**** Data to use ****

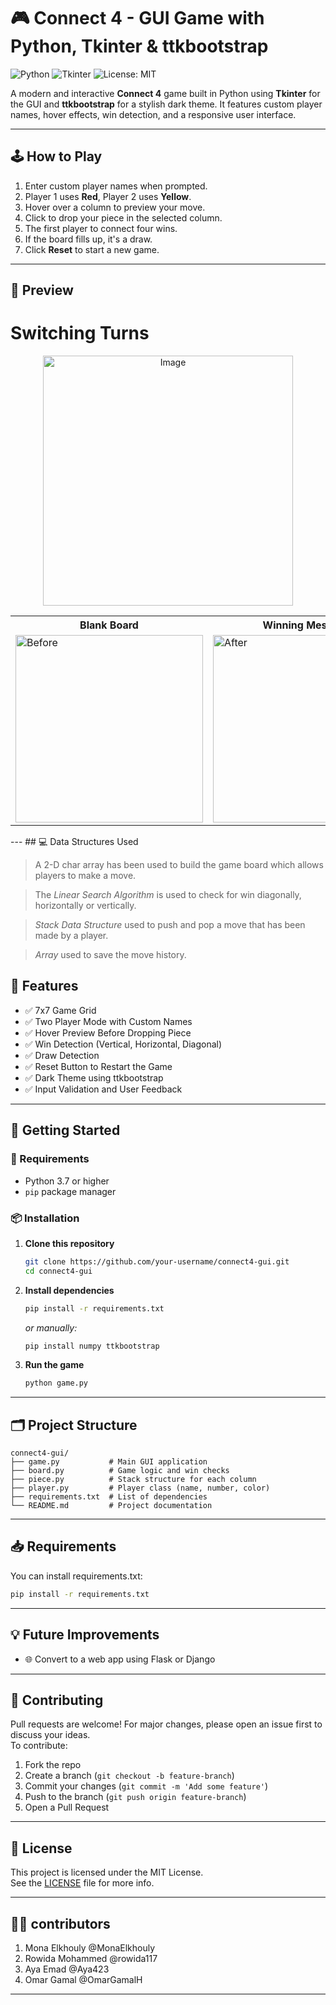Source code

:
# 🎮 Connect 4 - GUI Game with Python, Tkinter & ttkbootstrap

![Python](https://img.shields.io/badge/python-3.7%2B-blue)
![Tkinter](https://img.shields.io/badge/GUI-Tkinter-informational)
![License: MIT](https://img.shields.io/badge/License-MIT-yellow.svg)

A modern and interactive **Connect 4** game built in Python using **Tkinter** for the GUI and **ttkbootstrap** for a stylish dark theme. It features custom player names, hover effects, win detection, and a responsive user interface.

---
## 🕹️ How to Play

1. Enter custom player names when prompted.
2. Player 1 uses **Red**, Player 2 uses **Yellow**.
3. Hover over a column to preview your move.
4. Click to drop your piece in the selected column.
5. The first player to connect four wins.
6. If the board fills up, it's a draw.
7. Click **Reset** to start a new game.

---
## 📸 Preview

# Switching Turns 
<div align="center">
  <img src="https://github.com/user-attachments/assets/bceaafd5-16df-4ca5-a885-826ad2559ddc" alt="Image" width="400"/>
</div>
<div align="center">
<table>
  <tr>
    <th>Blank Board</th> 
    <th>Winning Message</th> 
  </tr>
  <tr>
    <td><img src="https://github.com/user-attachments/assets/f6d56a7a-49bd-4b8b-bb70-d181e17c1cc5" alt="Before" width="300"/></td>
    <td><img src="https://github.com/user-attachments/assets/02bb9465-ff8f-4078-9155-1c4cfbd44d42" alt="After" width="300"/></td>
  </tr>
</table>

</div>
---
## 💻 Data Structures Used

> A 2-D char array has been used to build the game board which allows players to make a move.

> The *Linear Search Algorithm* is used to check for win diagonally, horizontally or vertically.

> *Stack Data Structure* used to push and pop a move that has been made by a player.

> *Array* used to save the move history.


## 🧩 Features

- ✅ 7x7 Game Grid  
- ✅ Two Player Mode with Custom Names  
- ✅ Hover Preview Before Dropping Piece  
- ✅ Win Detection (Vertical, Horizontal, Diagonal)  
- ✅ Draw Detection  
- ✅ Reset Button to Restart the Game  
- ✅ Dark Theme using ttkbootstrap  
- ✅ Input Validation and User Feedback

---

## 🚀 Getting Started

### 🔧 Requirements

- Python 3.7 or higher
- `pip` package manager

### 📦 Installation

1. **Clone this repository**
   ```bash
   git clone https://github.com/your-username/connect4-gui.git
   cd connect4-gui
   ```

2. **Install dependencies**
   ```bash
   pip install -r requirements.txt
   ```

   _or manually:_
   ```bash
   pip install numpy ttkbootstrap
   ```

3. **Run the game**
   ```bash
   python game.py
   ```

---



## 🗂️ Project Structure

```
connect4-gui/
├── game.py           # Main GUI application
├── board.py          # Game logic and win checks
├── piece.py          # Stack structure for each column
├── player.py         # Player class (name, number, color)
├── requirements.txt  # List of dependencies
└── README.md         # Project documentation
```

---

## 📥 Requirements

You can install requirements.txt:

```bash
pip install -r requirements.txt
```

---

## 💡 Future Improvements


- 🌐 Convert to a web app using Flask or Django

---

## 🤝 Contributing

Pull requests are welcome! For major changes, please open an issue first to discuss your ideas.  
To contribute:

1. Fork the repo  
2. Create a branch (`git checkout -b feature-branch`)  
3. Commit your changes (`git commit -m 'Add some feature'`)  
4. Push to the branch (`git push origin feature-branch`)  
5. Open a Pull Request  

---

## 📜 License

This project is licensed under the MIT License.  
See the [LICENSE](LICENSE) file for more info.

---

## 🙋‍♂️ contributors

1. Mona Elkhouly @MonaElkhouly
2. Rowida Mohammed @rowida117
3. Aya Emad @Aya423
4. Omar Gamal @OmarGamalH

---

****

◆ Problem statement ◆
Leave every picture out. Retype the remaining data exactly.

◆ Completed task ◆
Source code

:
# 🎮 Connect 4 - GUI Game with Python, Tkinter & ttkbootstrap

![Python](https://img.shields.io/badge/python-3.7%2B-blue)
![Tkinter](https://img.shields.io/badge/GUI-Tkinter-informational)
![License: MIT](https://img.shields.io/badge/License-MIT-yellow.svg)

A modern and interactive **Connect 4** game built in Python using **Tkinter** for the GUI and **ttkbootstrap** for a stylish dark theme. It features custom player names, hover effects, win detection, and a responsive user interface.

---
## 🕹️ How to Play

1. Enter custom player names when prompted.
2. Player 1 uses **Red**, Player 2 uses **Yellow**.
3. Hover over a column to preview your move.
4. Click to drop your piece in the selected column.
5. The first player to connect four wins.
6. If the board fills up, it's a draw.
7. Click **Reset** to start a new game.

---
## 📸 Preview

# Switching Turns 
<div align="center">
  <img src="https://github.com/user-attachments/assets/bceaafd5-16df-4ca5-a885-826ad2559ddc" alt="Image" width="400"/>
</div>
<div align="center">
<table>
  <tr>
    <th>Blank Board</th> 
    <th>Winning Message</th> 
  </tr>
  <tr>
    <td><img src="https://github.com/user-attachments/assets/f6d56a7a-49bd-4b8b-bb70-d181e17c1cc5" alt="Before" width="300"/></td>
    <td><img src="https://github.com/user-attachments/assets/02bb9465-ff8f-4078-9155-1c4cfbd44d42" alt="After" width="300"/></td>
  </tr>
</table>

</div>
---
## 💻 Data Structures Used

> A 2-D char array has been used to build the game board which allows players to make a move.

> The *Linear Search Algorithm* is used to check for win diagonally, horizontally or vertically.

> *Stack Data Structure* used to push and pop a move that has been made by a player.

> *Array* used to save the move history.


## 🧩 Features

- ✅ 7x7 Game Grid  
- ✅ Two Player Mode with Custom Names  
- ✅ Hover Preview Before Dropping Piece  
- ✅ Win Detection (Vertical, Horizontal, Diagonal)  
- ✅ Draw Detection  
- ✅ Reset Button to Restart the Game  
- ✅ Dark Theme using ttkbootstrap  
- ✅ Input Validation and User Feedback

---

## 🚀 Getting Started

### 🔧 Requirements

- Python 3.7 or higher
- `pip` package manager

### 📦 Installation

1. **Clone this repository**
   ```bash
   git clone https://github.com/your-username/connect4-gui.git
   cd connect4-gui
   ```

2. **Install dependencies**
   ```bash
   pip install -r requirements.txt
   ```

   _or manually:_
   ```bash
   pip install numpy ttkbootstrap
   ```

3. **Run the game**
   ```bash
   python game.py
   ```

---



## 🗂️ Project Structure

```
connect4-gui/
├── game.py           # Main GUI application
├── board.py          # Game logic and win checks
├── piece.py          # Stack structure for each column
├── player.py         # Player class (name, number, color)
├── requirements.txt  # List of dependencies
└── README.md         # Project documentation
```

---

## 📥 Requirements

You can install requirements.txt:

```bash
pip install -r requirements.txt
```

---

## 💡 Future Improvements


- 🌐 Convert to a web app using Flask or Django

---

## 🤝 Contributing

Pull requests are welcome! For major changes, please open an issue first to discuss your ideas.  
To contribute:

1. Fork the repo  
2. Create a branch (`git checkout -b feature-branch`)  
3. Commit your changes (`git commit -m 'Add some feature'`)  
4. Push to the branch (`git push origin feature-branch`)  
5. Open a Pull Request  

---

## 📜 License

This project is licensed under the MIT License.  
See the [LICENSE](LICENSE) file for more info.

---

## 🙋‍♂️ contributors

1. Mona Elkhouly @MonaElkhouly
2. Rowida Mohammed @rowida117
3. Aya Emad @Aya423
4. Omar Gamal @OmarGamalH

---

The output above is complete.